Input data:
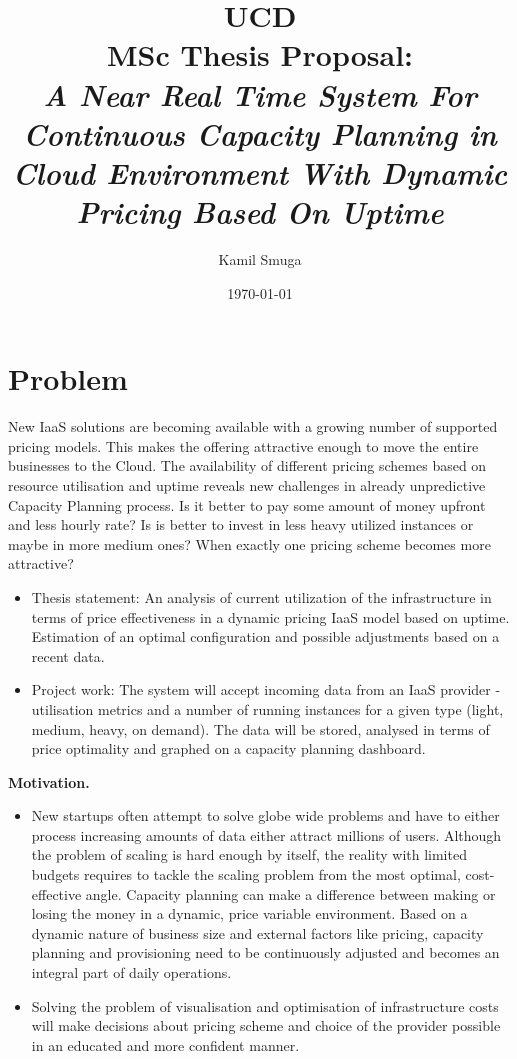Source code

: \documentclass[11pt]{artikel3}
\title{UCD\\MSc Thesis Proposal:\\\emph{A Near Real Time System For Continuous Capacity Planning in Cloud Environment With Dynamic Pricing Based On Uptime}}
\author{Kamil Smuga}
\date{\today}
\begin{document}
\maketitle

\section{Problem}

New IaaS solutions are becoming available with a growing number of supported pricing models. This makes the offering attractive enough to move the entire businesses to the Cloud. The availability of different pricing schemes based on resource utilisation and uptime reveals new challenges in already unpredictive Capacity Planning process. Is it better to pay some amount of money upfront and less hourly rate? Is is better to invest in less heavy utilized instances or maybe in more medium ones? When exactly one pricing scheme becomes more attractive?

\begin{itemize}
  \item Thesis statement: An analysis of current utilization of the infrastructure in terms of price effectiveness in a dynamic pricing IaaS model based on uptime. Estimation of an optimal configuration and possible adjustments based on a recent data.
  \item Project work: The system will accept incoming data from an IaaS provider - utilisation metrics and a number of running instances for a given type (light, medium, heavy, on demand). The data will be stored, analysed in terms of price optimality and graphed on a capacity planning dashboard.  
\end{itemize}

{\bf Motivation.}
\begin{itemize}
  \item New startups often attempt to solve globe wide problems and have to either process increasing amounts of data either attract millions of users. Although the problem of scaling is hard enough by itself, the reality with limited budgets requires to tackle the scaling problem from the most optimal, cost-effective angle. Capacity planning can make a difference between making or losing the money in a dynamic, price variable environment. Based on a dynamic nature of business size and external factors like pricing, capacity planning and provisioning need to be continuously adjusted and becomes an integral part of daily operations.
  \item Solving the problem of visualisation and optimisation of infrastructure costs will make decisions about pricing scheme and choice of the provider possible in an educated and more confident manner.
  
\end{itemize}
\end{document}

Required action: Could you write out all the records exactly, without the pictures?

Finished task:
Source code

: \documentclass[11pt]{artikel3}
\title{UCD\\MSc Thesis Proposal:\\\emph{A Near Real Time System For Continuous Capacity Planning in Cloud Environment With Dynamic Pricing Based On Uptime}}
\author{Kamil Smuga}
\date{\today}
\begin{document}
\maketitle

\section{Problem}

New IaaS solutions are becoming available with a growing number of supported pricing models. This makes the offering attractive enough to move the entire businesses to the Cloud. The availability of different pricing schemes based on resource utilisation and uptime reveals new challenges in already unpredictive Capacity Planning process. Is it better to pay some amount of money upfront and less hourly rate? Is is better to invest in less heavy utilized instances or maybe in more medium ones? When exactly one pricing scheme becomes more attractive?

\begin{itemize}
  \item Thesis statement: An analysis of current utilization of the infrastructure in terms of price effectiveness in a dynamic pricing IaaS model based on uptime. Estimation of an optimal configuration and possible adjustments based on a recent data.
  \item Project work: The system will accept incoming data from an IaaS provider - utilisation metrics and a number of running instances for a given type (light, medium, heavy, on demand). The data will be stored, analysed in terms of price optimality and graphed on a capacity planning dashboard.  
\end{itemize}

{\bf Motivation.}
\begin{itemize}
  \item New startups often attempt to solve globe wide problems and have to either process increasing amounts of data either attract millions of users. Although the problem of scaling is hard enough by itself, the reality with limited budgets requires to tackle the scaling problem from the most optimal, cost-effective angle. Capacity planning can make a difference between making or losing the money in a dynamic, price variable environment. Based on a dynamic nature of business size and external factors like pricing, capacity planning and provisioning need to be continuously adjusted and becomes an integral part of daily operations.
  \item Solving the problem of visualisation and optimisation of infrastructure costs will make decisions about pricing scheme and choice of the provider possible in an educated and more confident manner.
  
\end{itemize}
\end{document}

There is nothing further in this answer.